Down with King Cap-and-Tax

Thinking that the American Revolution started in part with resentment over the imposition of taxes by the Parliament, I find it hard to understand the enormities wrought by Congress and the Obama administration with the Waxman-Markey cap-and-trade bill with the Orwellian title the American Clean Energy and Security Act of 2009 (known by the acronym ACES). The bill has passed the House and been sent to the Senate.

National Review’s Stephen Spruiell and Kevin Williamson liken the bill to the third panel of Bosch’s famous Garden of Earthly Delights triptych: “a hellscape that disturbs the sleep of anybody who contemplates it carefully.” They illuminate the bill’s dark heart and provide a bill of particulars in “A garden of piggish delights.” They write:

Two main things to understand about Waxman-Markey: First, it will not reduce greenhouse-gas emissions, at least not at any point in the near future.

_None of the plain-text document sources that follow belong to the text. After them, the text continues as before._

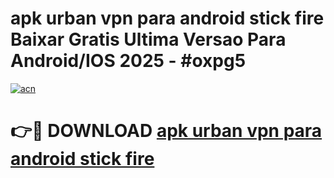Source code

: # apk urban vpn para android stick fire Baixar Gratis Ultima Versao Para Android/IOS 2025 - #oxpg5

[![acn](https://github.com/user-attachments/assets/0f9c940e-d8b0-45ae-aac7-cd30a18b3e1c)](https://app.mediaupload.pro/?title=apk_urban_vpn_para_android_stick_fire&ref=19F)

# 👉🔴 DOWNLOAD [apk urban vpn para android stick fire](https://app.mediaupload.pro/?title=apk_urban_vpn_para_android_stick_fire&ref=19F)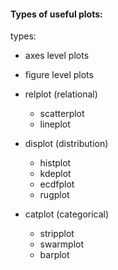 #### Types of useful plots:

types:

- axes level plots
- figure level plots

- relplot (relational)
  - scatterplot
  - lineplot
- displot (distribution)
  - histplot
  - kdeplot
  - ecdfplot
  - rugplot
- catplot (categorical)
  - stripplot
  - swarmplot
  - barplot

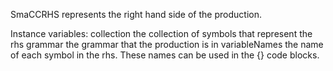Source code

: SmaCCRHS represents the right hand side of the production.

Instance variables:
	collection	<OrderedCollection of: SmaCCSymbol> the collection of symbols that represent the rhs
	grammar <SmaCCGrammar> the grammar that the production is in
	variableNames	<Dictionary key: String value: Integer>	the name of each symbol in the rhs. These names can be used in the {} code blocks.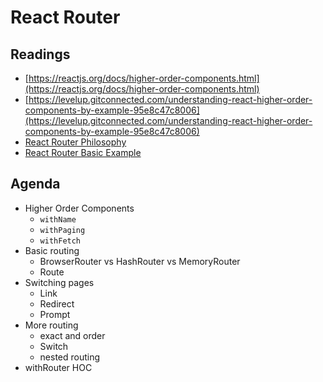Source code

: # React Router

## Readings

* [https://reactjs.org/docs/higher-order-components.html](https://reactjs.org/docs/higher-order-components.html)
* [https://levelup.gitconnected.com/understanding-react-higher-order-components-by-example-95e8c47c8006](https://levelup.gitconnected.com/understanding-react-higher-order-components-by-example-95e8c47c8006)
* [React Router Philosophy](https://reacttraining.com/react-router/web/guides/philosophy)
* [React Router Basic Example](https://reacttraining.com/react-router/web/example/basic)

## Agenda

* Higher Order Components
  * `withName`
  * `withPaging`
  * `withFetch`
* Basic routing
  * BrowserRouter vs HashRouter vs MemoryRouter
  * Route
* Switching pages
  * Link
  * Redirect
  * Prompt
* More routing
  * exact and order
  * Switch
  * nested routing
* withRouter HOC
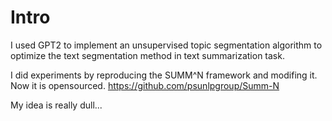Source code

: # Intro
I used GPT2 to implement an unsupervised topic segmentation algorithm to optimize the text segmentation method in text summarization task. 

I did experiments by reproducing the SUMM^N framework and modifing it. Now it is opensourced. https://github.com/psunlpgroup/Summ-N

My idea is really dull...
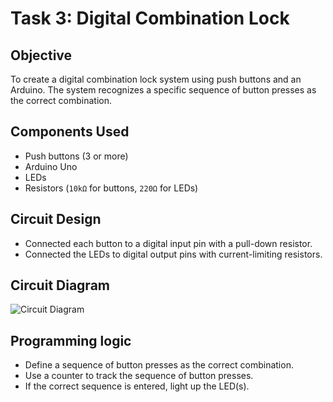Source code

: # Task 3: Digital Combination Lock

## Objective

To create a digital combination lock system using push buttons and an Arduino. The system recognizes a specific sequence of button presses as the correct combination.

## Components Used

- Push buttons (3 or more)
- Arduino Uno
- LEDs
- Resistors (`10kΩ` for buttons, `220Ω` for LEDs)

## Circuit Design

- Connected each button to a digital input pin with a pull-down resistor. 
- Connected the LEDs to digital output pins with current-limiting resistors.

## Circuit Diagram

![Circuit Diagram](CircuitDiagram.png)

## Programming logic

- Define a sequence of button presses as the correct combination.
- Use a counter to track the sequence of button presses.
- If the correct sequence is entered, light up the LED(s).
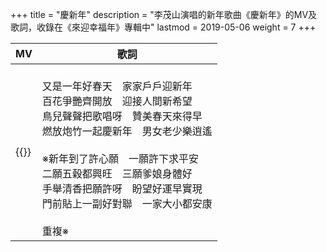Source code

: +++
title = "慶新年"
description = "李茂山演唱的新年歌曲《慶新年》的MV及歌詞，收錄在《來迎幸福年》專輯中"
lastmod = 2019-05-06
weight = 7
+++

MV  | 歌詞  
--------------|-------
{{<youtube DLZ0RsY-hk8 >}}|<br>又是一年好春天　家家戶戶迎新年<br>百花爭艷齊開放　迎接人間新希望<br>鳥兒聲聲把歌唱呀　贊美春天來得早<br>燃放炮竹一起慶新年　男女老少樂逍遙<br><br>※新年到了許心願　一願許下求平安<br>二願五穀都興旺　三願爹娘身體好<br>手舉清香把願許呀　盼望好運早實現<br>門前貼上一副好對聯　一家大小都安康<br><br>重複※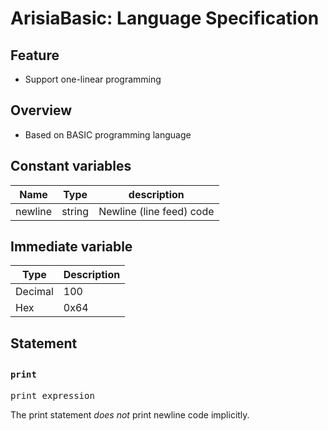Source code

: # ArisiaBasic: Language Specification

## Feature 
* Support one-linear programming

## Overview
* Based on BASIC programming language

## Constant variables

|Name           |Type   |description                    |
|---            |---    |---                            |
|newline        |string |Newline (line feed) code       |

## Immediate variable
|Type           |Description    |
|---            |---            |
|Decimal        |100            |
|Hex            |0x64           |


## Statement

### <code>print</code>　
<pre>
print expression
</pre>
The print statement *does not* print newline code implicitly.
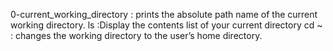 0-current_working_directory : prints the absolute path name of the current working directory.
ls :Display the contents list of your current directory
cd ~ : changes the working directory to the user’s home directory.
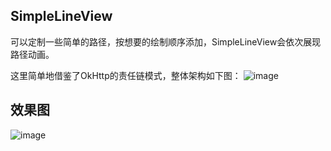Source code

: ## SimpleLineView

可以定制一些简单的路径，按想要的绘制顺序添加，SimpleLineView会依次展现路径动画。

这里简单地借鉴了OkHttp的责任链模式，整体架构如下图：
![image](https://github.com/XingdongYu/SimpleLineView/blob/master/pic/diagram.png)

效果图
---
![image](https://github.com/XingdongYu/SimpleLineView/blob/master/pic/sample.gif)

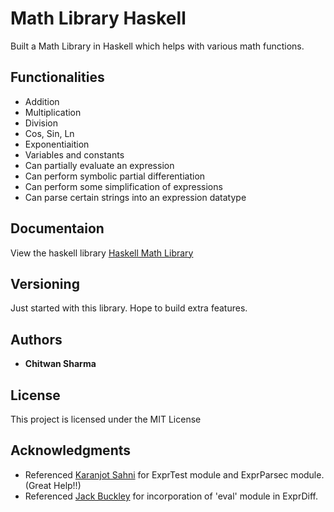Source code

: # Math Library Haskell

Built a Math Library in Haskell which helps with various math functions.

## Functionalities
* Addition
* Multiplication
* Division
* Cos, Sin, Ln
* Exponentiaition
* Variables and constants
* Can partially evaluate an expression
* Can perform symbolic partial differentiation
* Can perform some simplification of expressions
* Can parse certain strings into an expression datatype

## Documentaion

View the haskell library [Haskell Math Library](http://ugweb.cas.mcmaster.ca/~sharmc6/docs/)

## Versioning

Just started with this library. Hope to build extra features.

## Authors

* **Chitwan Sharma** 

## License

This project is licensed under the MIT License

## Acknowledgments

* Referenced [Karanjot Sahni](https://github.com/sahnik1/CS1XA3/tree/master/Assign3) for ExprTest module and ExprParsec module. 
(Great Help!!)
* Referenced [Jack Buckley](https://github.com/bucklj4/CS1XA3/tree/master/Assign3) for incorporation of 'eval' module in ExprDiff.

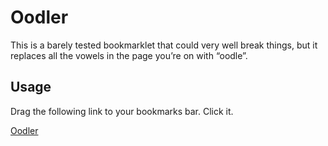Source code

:# Oodler

This is a barely tested bookmarklet that could very well break things, but it replaces all the vowels in the page you’re on with “oodle”.

## Usage

Drag the following link to your bookmarks bar. Click it.

<a href="javascript:void%20function(){for(var%20e=document.createTreeWalker(document.body,NodeFilter.SHOW_TEXT);e.nextNode();)e.currentNode.nodeValue=e.currentNode.nodeValue.replace(/[aeiou]/gi,%22oodle%22)}();">Oodler</a>
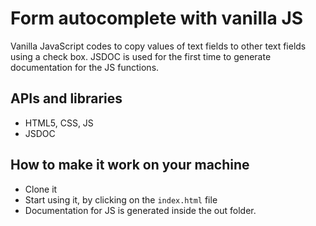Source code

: # Form autocomplete with vanilla JS
Vanilla JavaScript codes to copy values of text fields to other text fields using a check box.
JSDOC is used for the first time to generate documentation for the JS functions.

## APIs and libraries
- HTML5, CSS, JS
- JSDOC

## How to make it work on your machine
- Clone it
- Start using it, by clicking on the `index.html` file
- Documentation for JS is generated inside the out folder.



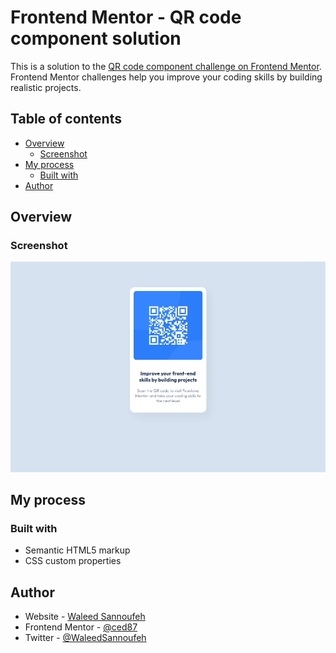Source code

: # Frontend Mentor - QR code component solution

This is a solution to the [QR code component challenge on Frontend Mentor](https://www.frontendmentor.io/challenges/qr-code-component-iux_sIO_H). Frontend Mentor challenges help you improve your coding skills by building realistic projects.

## Table of contents

- [Overview](#overview)
  - [Screenshot](#screenshot)
- [My process](#my-process)
  - [Built with](#built-with)
- [Author](#author)

## Overview

### Screenshot

![QR Code Screenshot](./completed-project-screenshot.png)

## My process

### Built with

- Semantic HTML5 markup
- CSS custom properties

## Author

- Website - [Waleed Sannoufeh](https://www.sannoufeh.com)
- Frontend Mentor - [@ced87](https://www.frontendmentor.io/profile/ced87)
- Twitter - [@WaleedSannoufeh](https://twitter.com/WaleedSannoufeh)
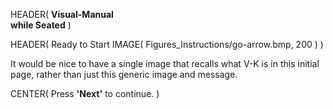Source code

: HEADER( __Visual-Manual <br> while Seated__ )

HEADER( Ready to Start IMAGE( Figures_Instructions/go-arrow.bmp, 200 ) )

It would be nice to have a single image that recalls what V-K is in this initial page, rather than just this generic image and message.
 
CENTER( Press __'Next'__ to continue. )
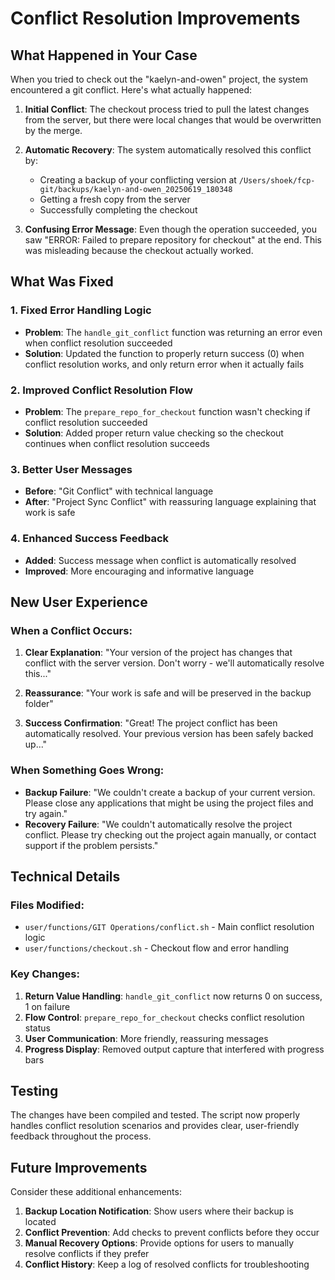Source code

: # Conflict Resolution Improvements

## What Happened in Your Case

When you tried to check out the "kaelyn-and-owen" project, the system encountered a git conflict. Here's what actually happened:

1. **Initial Conflict**: The checkout process tried to pull the latest changes from the server, but there were local changes that would be overwritten by the merge.

2. **Automatic Recovery**: The system automatically resolved this conflict by:
   - Creating a backup of your conflicting version at `/Users/shoek/fcp-git/backups/kaelyn-and-owen_20250619_180348`
   - Getting a fresh copy from the server
   - Successfully completing the checkout

3. **Confusing Error Message**: Even though the operation succeeded, you saw "ERROR: Failed to prepare repository for checkout" at the end. This was misleading because the checkout actually worked.

## What Was Fixed

### 1. Fixed Error Handling Logic
- **Problem**: The `handle_git_conflict` function was returning an error even when conflict resolution succeeded
- **Solution**: Updated the function to properly return success (0) when conflict resolution works, and only return error when it actually fails

### 2. Improved Conflict Resolution Flow
- **Problem**: The `prepare_repo_for_checkout` function wasn't checking if conflict resolution succeeded
- **Solution**: Added proper return value checking so the checkout continues when conflict resolution succeeds

### 3. Better User Messages
- **Before**: "Git Conflict" with technical language
- **After**: "Project Sync Conflict" with reassuring language explaining that work is safe

### 4. Enhanced Success Feedback
- **Added**: Success message when conflict is automatically resolved
- **Improved**: More encouraging and informative language

## New User Experience

### When a Conflict Occurs:
1. **Clear Explanation**: "Your version of the project has changes that conflict with the server version. Don't worry - we'll automatically resolve this..."

2. **Reassurance**: "Your work is safe and will be preserved in the backup folder"

3. **Success Confirmation**: "Great! The project conflict has been automatically resolved. Your previous version has been safely backed up..."

### When Something Goes Wrong:
- **Backup Failure**: "We couldn't create a backup of your current version. Please close any applications that might be using the project files and try again."
- **Recovery Failure**: "We couldn't automatically resolve the project conflict. Please try checking out the project again manually, or contact support if the problem persists."

## Technical Details

### Files Modified:
- `user/functions/GIT Operations/conflict.sh` - Main conflict resolution logic
- `user/functions/checkout.sh` - Checkout flow and error handling

### Key Changes:
1. **Return Value Handling**: `handle_git_conflict` now returns 0 on success, 1 on failure
2. **Flow Control**: `prepare_repo_for_checkout` checks conflict resolution status
3. **User Communication**: More friendly, reassuring messages
4. **Progress Display**: Removed output capture that interfered with progress bars

## Testing

The changes have been compiled and tested. The script now properly handles conflict resolution scenarios and provides clear, user-friendly feedback throughout the process.

## Future Improvements

Consider these additional enhancements:
1. **Backup Location Notification**: Show users where their backup is located
2. **Conflict Prevention**: Add checks to prevent conflicts before they occur
3. **Manual Recovery Options**: Provide options for users to manually resolve conflicts if they prefer
4. **Conflict History**: Keep a log of resolved conflicts for troubleshooting 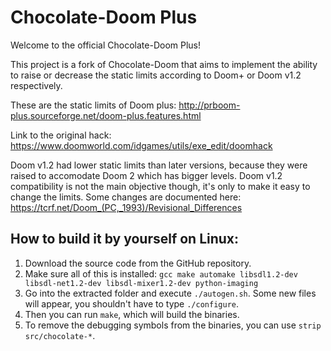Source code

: # Chocolate-Doom Plus

Welcome to the official Chocolate-Doom Plus!

This project is a fork of Chocolate-Doom that aims to implement the ability to raise or decrease the static limits according to Doom+ or Doom v1.2 respectively. 

These are the static limits of Doom plus: http://prboom-plus.sourceforge.net/doom-plus.features.html

Link to the original hack: https://www.doomworld.com/idgames/utils/exe_edit/doomhack

Doom v1.2 had lower static limits than later versions, because they were raised to accomodate Doom 2 which has bigger levels. Doom v1.2 compatibility is not the main objective though, it's only to make it easy to change the limits. Some changes are documented here: https://tcrf.net/Doom_(PC,_1993)/Revisional_Differences

## How to build it by yourself on Linux:

1. Download the source code from the GitHub repository.
2. Make sure all of this is installed: `gcc make automake libsdl1.2-dev libsdl-net1.2-dev libsdl-mixer1.2-dev python-imaging`
3. Go into the extracted folder and execute `./autogen.sh`. Some new files will appear, you shouldn't have to type `./configure`.
4. Then you can run `make`, which will build the binaries.
5. To remove the debugging symbols from the binaries, you can use `strip src/chocolate-*`.
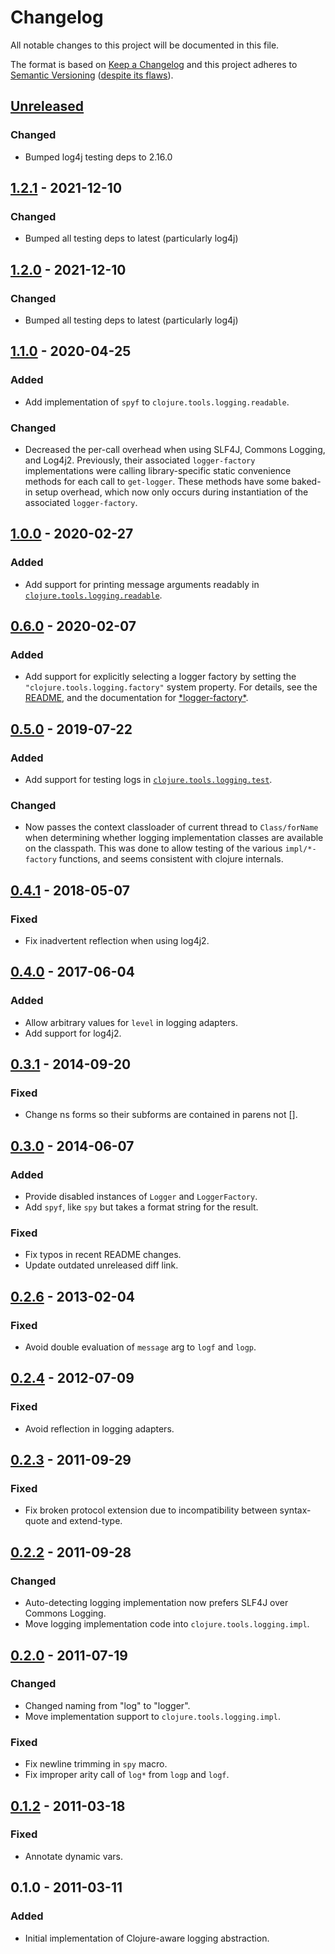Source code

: # Changelog
All notable changes to this project will be documented in this file.

The format is based on [Keep a Changelog](http://keepachangelog.com/en/1.0.0/)
and this project adheres to [Semantic Versioning](http://semver.org/spec/v2.0.0.html)
([despite its flaws](https://www.youtube.com/watch?v=oyLBGkS5ICk)).

## [Unreleased]

### Changed
- Bumped log4j testing deps to 2.16.0

## [1.2.1] - 2021-12-10

### Changed
- Bumped all testing deps to latest (particularly log4j)

## [1.2.0] - 2021-12-10

### Changed
- Bumped all testing deps to latest (particularly log4j)

## [1.1.0] - 2020-04-25
### Added 
- Add implementation of `spyf` to `clojure.tools.logging.readable`.

### Changed
- Decreased the per-call overhead when using SLF4J, Commons Logging, and Log4j2.
  Previously, their associated `logger-factory` implementations were calling
  library-specific static convenience methods for each call to `get-logger`.
  These methods have some baked-in setup overhead, which now only occurs during
  instantiation of the associated `logger-factory`.

## [1.0.0] - 2020-02-27
### Added
- Add support for printing message arguments readably in
  [`clojure.tools.logging.readable`](https://clojure.github.io/tools.logging/#clojure.tools.logging.readable).

## [0.6.0] - 2020-02-07
### Added
- Add support for explicitly selecting a logger factory by setting the
 `"clojure.tools.logging.factory"` system property. For details, see the
 [README](https://github.com/clojure/tools.logging#configuration),
 and the documentation for [\*logger-factory\*](https://clojure.github.io/tools.logging/#clojure.tools.logging/*logger-factory*).

## [0.5.0] - 2019-07-22
### Added
- Add support for testing logs in [`clojure.tools.logging.test`](https://clojure.github.io/tools.logging/#clojure.tools.logging.test).

### Changed
- Now passes the context classloader of current thread to `Class/forName` when
  determining whether logging implementation classes are available on the
  classpath. This was done to allow testing of the various `impl/*-factory`
  functions, and seems consistent with clojure internals.

## [0.4.1] - 2018-05-07
### Fixed
- Fix inadvertent reflection when using log4j2.

## [0.4.0] - 2017-06-04
### Added
- Allow arbitrary values for `level` in logging adapters.
- Add support for log4j2.

## [0.3.1] - 2014-09-20
### Fixed
- Change ns forms so their subforms are contained in parens not [].

## [0.3.0] - 2014-06-07
### Added
- Provide disabled instances of `Logger` and `LoggerFactory`.
- Add `spyf`, like `spy` but takes a format string for the result.

### Fixed
- Fix typos in recent README changes.
- Update outdated unreleased diff link.

## [0.2.6] - 2013-02-04
### Fixed
- Avoid double evaluation of `message` arg to `logf` and `logp`.

## [0.2.4] - 2012-07-09
### Fixed
- Avoid reflection in logging adapters.

## [0.2.3] - 2011-09-29
### Fixed
- Fix broken protocol extension due to incompatibility between syntax-quote and
  extend-type.

## [0.2.2] - 2011-09-28
### Changed
- Auto-detecting logging implementation now prefers SLF4J over Commons Logging.
- Move logging implementation code into `clojure.tools.logging.impl`.

## [0.2.0] - 2011-07-19
### Changed
- Changed naming from "log" to "logger".
- Move implementation support to `clojure.tools.logging.impl`.
### Fixed
- Fix newline trimming in `spy` macro.
- Fix improper arity call of `log*` from `logp` and `logf`.

## [0.1.2] - 2011-03-18
### Fixed
- Annotate dynamic vars.

## 0.1.0 - 2011-03-11
### Added
- Initial implementation of Clojure-aware logging abstraction. 

[Unreleased]: https://github.com/clojure/tools.logging/compare/tools.logging-1.1.0...HEAD
[1.2.1]: https://github.com/clojure/tools.logging/compare/tools.logging-1.2.0...tools.logging-1.2.1
[1.2.0]: https://github.com/clojure/tools.logging/compare/tools.logging-1.1.0...tools.logging-1.2.0
[1.1.0]: https://github.com/clojure/tools.logging/compare/tools.logging-1.0.0...tools.logging-1.1.0
[1.0.0]: https://github.com/clojure/tools.logging/compare/tools.logging-0.6.0...tools.logging-1.0.0
[0.6.0]: https://github.com/clojure/tools.logging/compare/tools.logging-0.5.0...tools.logging-0.6.0
[0.5.0]: https://github.com/clojure/tools.logging/compare/tools.logging-0.4.1...tools.logging-0.5.0
[0.4.1]: https://github.com/clojure/tools.logging/compare/tools.logging-0.4.0...tools.logging-0.4.1
[0.4.0]: https://github.com/clojure/tools.logging/compare/tools.logging-0.3.1...tools.logging-0.4.0
[0.3.1]: https://github.com/clojure/tools.logging/compare/tools.logging-0.3.0...tools.logging-0.3.1
[0.3.0]: https://github.com/clojure/tools.logging/compare/tools.logging-0.2.6...tools.logging-0.3.0
[0.2.6]: https://github.com/clojure/tools.logging/compare/tools.logging-0.2.4...tools.logging-0.2.6
[0.2.4]: https://github.com/clojure/tools.logging/compare/tools.logging-0.2.3...tools.logging-0.2.4
[0.2.3]: https://github.com/clojure/tools.logging/compare/tools.logging-0.2.2...tools.logging-0.2.3
[0.2.2]: https://github.com/clojure/tools.logging/compare/tools.logging-0.2.0...tools.logging-0.2.2
[0.2.0]: https://github.com/clojure/tools.logging/compare/tools.logging-0.1.2...tools.logging-0.2.0
[0.1.2]: https://github.com/clojure/tools.logging/compare/tools.logging-0.1.0...tools.logging-0.1.2
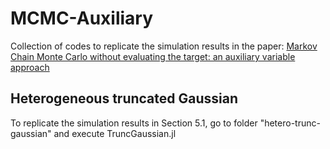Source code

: # MCMC-Auxiliary
Collection of codes to replicate the simulation results in the paper: [Markov Chain Monte Carlo without evaluating the target: an auxiliary variable approach](https://arxiv.org/abs/2406.05242)

## Heterogeneous truncated Gaussian
To replicate the simulation results in Section 5.1, go to folder "hetero-trunc-gaussian" and execute TruncGaussian.jl
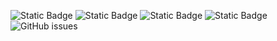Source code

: ![Static Badge](https://img.shields.io/badge/blacklists-61-000000) ![Static Badge](https://img.shields.io/badge/blacklisted-2963890-cc0000) ![Static Badge](https://img.shields.io/badge/whitelisted-2251-00CC00) ![Static Badge](https://img.shields.io/badge/streaming_blacklist-28107-000000) ![GitHub issues](https://img.shields.io/github/issues/fabriziosalmi/blacklists)
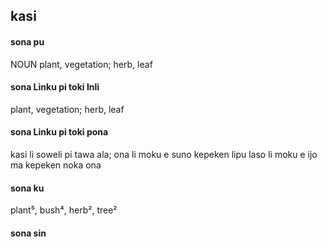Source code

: ## kasi

#### sona pu

NOUN plant, vegetation; herb, leaf

#### sona Linku pi toki Inli

plant, vegetation; herb, leaf

#### sona Linku pi toki pona

kasi li soweli pi tawa ala; ona li moku e suno kepeken lipu laso li moku e ijo ma kepeken noka ona

#### sona ku

plant⁵, bush⁴, herb², tree²

#### sona sin

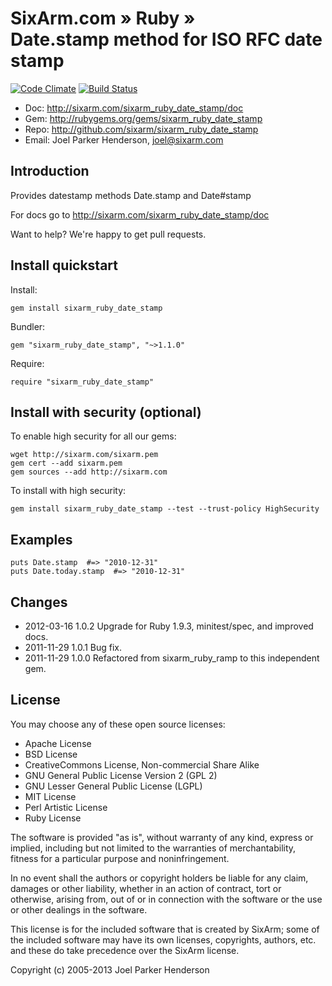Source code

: # SixArm.com » Ruby » <br> Date.stamp method for ISO RFC date stamp

[![Code Climate](https://codeclimate.com/github/SixArm/sixarm_ruby_date_stamp.png)](https://codeclimate.com/github/SixArm/sixarm_ruby_date_stamp)
[![Build Status](https://travis-ci.org/SixArm/sixarm_ruby_date_stamp.png)](https://travis-ci.org/SixArm/sixarm_ruby_date_stamp)

* Doc: <http://sixarm.com/sixarm_ruby_date_stamp/doc>
* Gem: <http://rubygems.org/gems/sixarm_ruby_date_stamp>
* Repo: <http://github.com/sixarm/sixarm_ruby_date_stamp>
* Email: Joel Parker Henderson, <joel@sixarm.com>


## Introduction

Provides datestamp methods Date.stamp and Date#stamp

For docs go to <http://sixarm.com/sixarm_ruby_date_stamp/doc>

Want to help? We're happy to get pull requests.


## Install quickstart

Install:

    gem install sixarm_ruby_date_stamp

Bundler:

    gem "sixarm_ruby_date_stamp", "~>1.1.0"

Require:

    require "sixarm_ruby_date_stamp"


## Install with security (optional)

To enable high security	for all	our gems:

    wget http://sixarm.com/sixarm.pem
    gem cert --add sixarm.pem
    gem sources --add http://sixarm.com

To install with high security:

    gem install sixarm_ruby_date_stamp --test --trust-policy HighSecurity


## Examples

    puts Date.stamp  #=> "2010-12-31"
    puts Date.today.stamp  #=> "2010-12-31"


## Changes


* 2012-03-16 1.0.2 Upgrade for Ruby 1.9.3, minitest/spec, and improved docs.
* 2011-11-29 1.0.1 Bug fix.
* 2011-11-29 1.0.0 Refactored from sixarm_ruby_ramp to this independent gem.


## License

You may choose any of these open source licenses:

  * Apache License
  * BSD License
  * CreativeCommons License, Non-commercial Share Alike
  * GNU General Public License Version 2 (GPL 2)
  * GNU Lesser General Public License (LGPL)
  * MIT License
  * Perl Artistic License
  * Ruby License

The software is provided "as is", without warranty of any kind, 
express or implied, including but not limited to the warranties of 
merchantability, fitness for a particular purpose and noninfringement. 

In no event shall the authors or copyright holders be liable for any 
claim, damages or other liability, whether in an action of contract, 
tort or otherwise, arising from, out of or in connection with the 
software or the use or other dealings in the software.

This license is for the included software that is created by SixArm;
some of the included software may have its own licenses, copyrights, 
authors, etc. and these do take precedence over the SixArm license.

Copyright (c) 2005-2013 Joel Parker Henderson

The inclusion of carbon offsets, which can be manufactured out of thin air and political imagination, will eliminate most of the demands that the legislation puts on industry, though in doing so it will manage to drive up the prices consumers pay for every product that requires energy for its manufacture — which is to say, for everything. Second, it represents a worse abuse of the public trust and purse than the stimulus and the bailouts put together. Waxman-Markey creates a permanent new regime in which environmental romanticism and corporate welfare are mixed together to form political poison. From comic bureaucratic power grabs (check out the section of the bill on candelabras) to the creation of new welfare programs for Democratic constituencies to, above all, massive giveaways for every financial, industrial, and political lobby imaginable, this bill would permanently deform American politics and economic life.

If enacted, the bill will create constituences that will assuring its survival in perpetuity. “If you take the time to read the legislation,” Spruiell and Wiliamson write, “you’ll discover four major themes: special-interest giveaways, regulatory mandates unrelated to climate change, fanciful technological programs worthy of The Jetsons, and assorted left-wing wish fulfillment.” In lieu of a comprehensive survey of “every swirl and brushstroke of this masterpiece of misgovernance,” they provide instead “a breakdown of its 50 most outrageous features.”

Under the cap-and-tax regime established by the ACES bill, the EPA and other organs of the federal government wield powers far beyond the dreams of King George. Take, for example, items 24 and 25 of NR’s bill of particulars:

24. The bill requires the EPA to establish environmental standards for residences, meaning a federally dictated one-size-fits-all policy for greening every home in America. When you’re retrofitting your home according to EPA guidelines, it will come as little comfort to know that the government is reimbursing you for your troubles, especially if you’re doing the work around April 15.

25. The bill would affect commercial properties, too. In fact, all buildings would be governed by a “national energy efficiency building code” that would require 50 percent reductions in energy use in all buildings by 2018, followed by 5 percent reductions in energy use every three years after that through 2030. No one disputes that these changes will be costly, but Waxman-Markey supporters argue that they will pay for themselves through lower energy bills. This argument holds up only if we assume that energy prices will stay flat or fall over time. But the aforementioned carbon caps instituted elsewhere in this legislation make that prospect highly unlikely. Businesses and homeowners will pay twice — once to retrofit their roosts and again when the energy bill arrives.

The cap-and-tax bill combines incredibly burdensome and intrusive regulatory mandates and taxes in one gargantuan monstrosity. The bill is an outrage. The July 4 tea parties chronicled by Glenn Reynolds yesterday are a fitting sign of the times. The bill needs to be exposed for what it is– thanks to Spruiell and Williamson for beginning the job — and killed.